Speaking before the European Union summit in Copenhagen, Mette Frederiksen said the continent was facing unprecedented danger following the spate of Russian drones that invaded NATO’s airspace last month, which experts have warned was a tactic to test the bloc’s defenses.
“I hope that everybody recognizes now that there is a hybrid war and one day it’s Poland, the other day it’s Denmark, and next week it will probably be somewhere else that we see sabotage or we see drones flying,” Frederiksen told reporters.
“I want us to rearm. I want us to buy more capabilities. I want us to innovate more, for example, on drones,” she added.
“When I look at Europe today, I think we are in the most difficult and dangerous situation since the end of the Second World War.”
Frederiksen’s warning comes as the EU mulls how to fend off Russian aggression by 2030, with intelligence services warning that Russia could be ready to mount an assault elsewhere in Europe in three to five years.
As a prep for such an invasion, EU intelligence officials and military analysts have accused Moscow of testing NATO’s defenses with the recent wave of drone and jet incursions over Poland, Denmark, Estonia and Romania last month.
While Frederiksen has stopped short of directly blaming Russia for the drones spotted over her nation in September, she said Russia remains the sole entity currently threatening the EU, requiring the continent to present “a very strong answer back.”

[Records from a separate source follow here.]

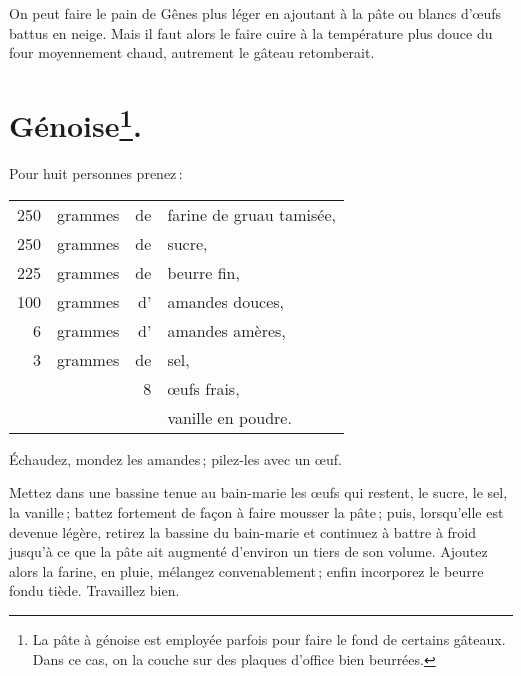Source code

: \sk

On peut faire le pain de Gênes plus léger en ajoutant à la pâte {\mmm} ou
{\mmm} blancs d'œufs battus en neige. Mais il faut alors le faire cuire
à la température plus douce du four moyennement chaud, autrement le gâteau
retomberait.

\section*{\centering Génoise\footnote{La pâte à génoise est employée parfois
pour faire le fond de certains gâteaux. Dans ce cas, on la couche sur des
plaques d'office bien beurrées.}.}
{}

Pour huit personnes prenez :

\footnotesize
\begin{longtable}{rrrp{16em}}
    250 & grammes & de & farine de gruau tamisée,                                                         \\
    250 & grammes & de & sucre,                                                                           \\
    225 & grammes & de & beurre fin,                                                                      \\
    100 & grammes & d' & amandes douces,                                                                  \\
      6 & grammes & d' & amandes amères,                                                                  \\
      3 & grammes & de & sel,                                                                             \\
        &         &  8 & œufs frais,                                                                      \\
        &         &    & vanille en poudre.                                                               \\
\end{longtable}
\normalsize

Échaudez, mondez les amandes ; pilez-les avec un œuf.

Mettez dans une bassine tenue au bain-marie les œufs qui restent, le sucre, le
sel, la vanille ; battez fortement de façon à faire mousser la pâte ; puis,
lorsqu'elle est devenue légère, retirez la bassine du bain-marie et continuez
à battre à froid jusqu'à ce que la pâte ait augmenté d'environ un tiers de son
volume. Ajoutez alors la farine, en pluie, mélangez convenablement ; enfin
incorporez le beurre fondu tiède. Travaillez bien.

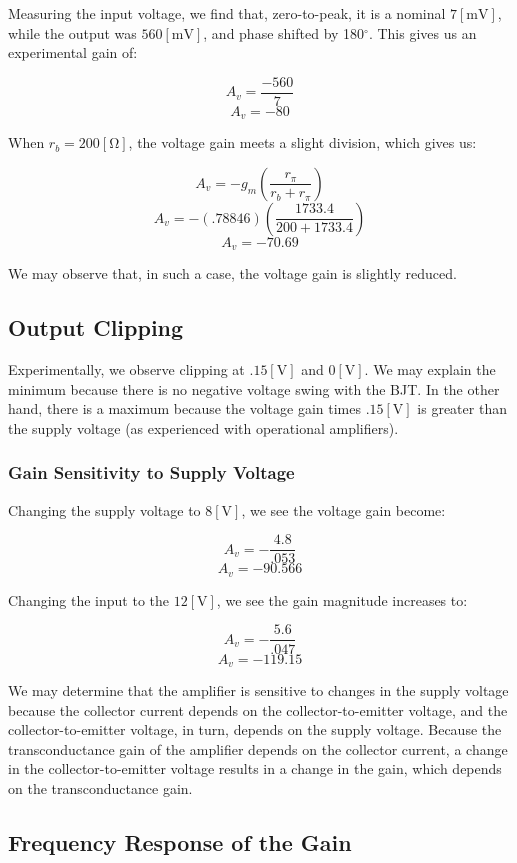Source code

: \documentclass[
	letterpaper, %
	10pt, %
]{CSUniSchoolLabReport}
\begin{document}
Measuring the input voltage, we find that, zero-to-peak, it is a nominal $7[\si{\milli\volt}]$, while the output was $560[\si{\milli\volt}]$, and phase shifted by 180$^{\circ}$. This gives us an experimental gain of:

$$A_v=\frac{-560}{7}$$
$$\boxed{A_v=-80}$$

When $r_b=200[\si{\ohm}]$, the voltage gain meets a slight division, which gives us:

$$A_v=-g_m\left( \frac{r_{\pi}}{r_b+r_{\pi}} \right)$$
$$A_v=-(.78846)\left( \frac{1733.4}{200+1733.4} \right)$$
$$\boxed{A_v=-70.69}$$

We may observe that, in such a case, the voltage gain is slightly reduced.

\subsection{Output Clipping}

Experimentally, we observe clipping at $.15[\si{\volt}]$ and $0[\si{\volt}]$. We may explain the minimum because there is no negative voltage swing with the BJT. In the other hand, there is a maximum because the voltage gain times $.15[\si{\volt}]$ is greater than the supply voltage (as experienced with operational amplifiers).

\subsubsection{Gain Sensitivity to Supply Voltage}

Changing the supply voltage to $8[\si{\volt}]$, we see the voltage gain become:

$$A_v=-\frac{4.8}{.053}$$
$$\boxed{A_v=-90.566}$$

Changing the input to the $12[\si{\volt}]$, we see the gain magnitude increases to:

$$A_v=-\frac{5.6}{.047}$$
$$\boxed{A_v=-119.15}$$

We may determine that the amplifier is sensitive to changes in the supply voltage because the collector current depends on the collector-to-emitter voltage, and the collector-to-emitter voltage, in turn, depends on the supply voltage. Because the transconductance gain of the amplifier depends on the collector current, a change in the collector-to-emitter voltage results in a change in the gain, which depends on the transconductance gain.

\subsection{Frequency Response of the Gain}
\end{document}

The incidents have pushed several EU nations to open discussions on creating a “drone wall” to protect the continent from Russia’s UAV assaults.
The drone wall would consist of a network of sensors and weapons around the European border to detect, track and neutralize unmanned UAVs entering the continent’s airspace.
“Russia will continue and we have to be ready, we have to strengthen our preparedness,” said Finland’s Prime Minister Petteri Orpo, voicing his support for such a project.
Kremlin spokesman Dmitry Peskov, who has denied Russia has been purposefully invading NATOs airspace, slammed the idea for a drone wall.
“As history has shown, erecting walls is always a bad thing,” Peskov told reporters.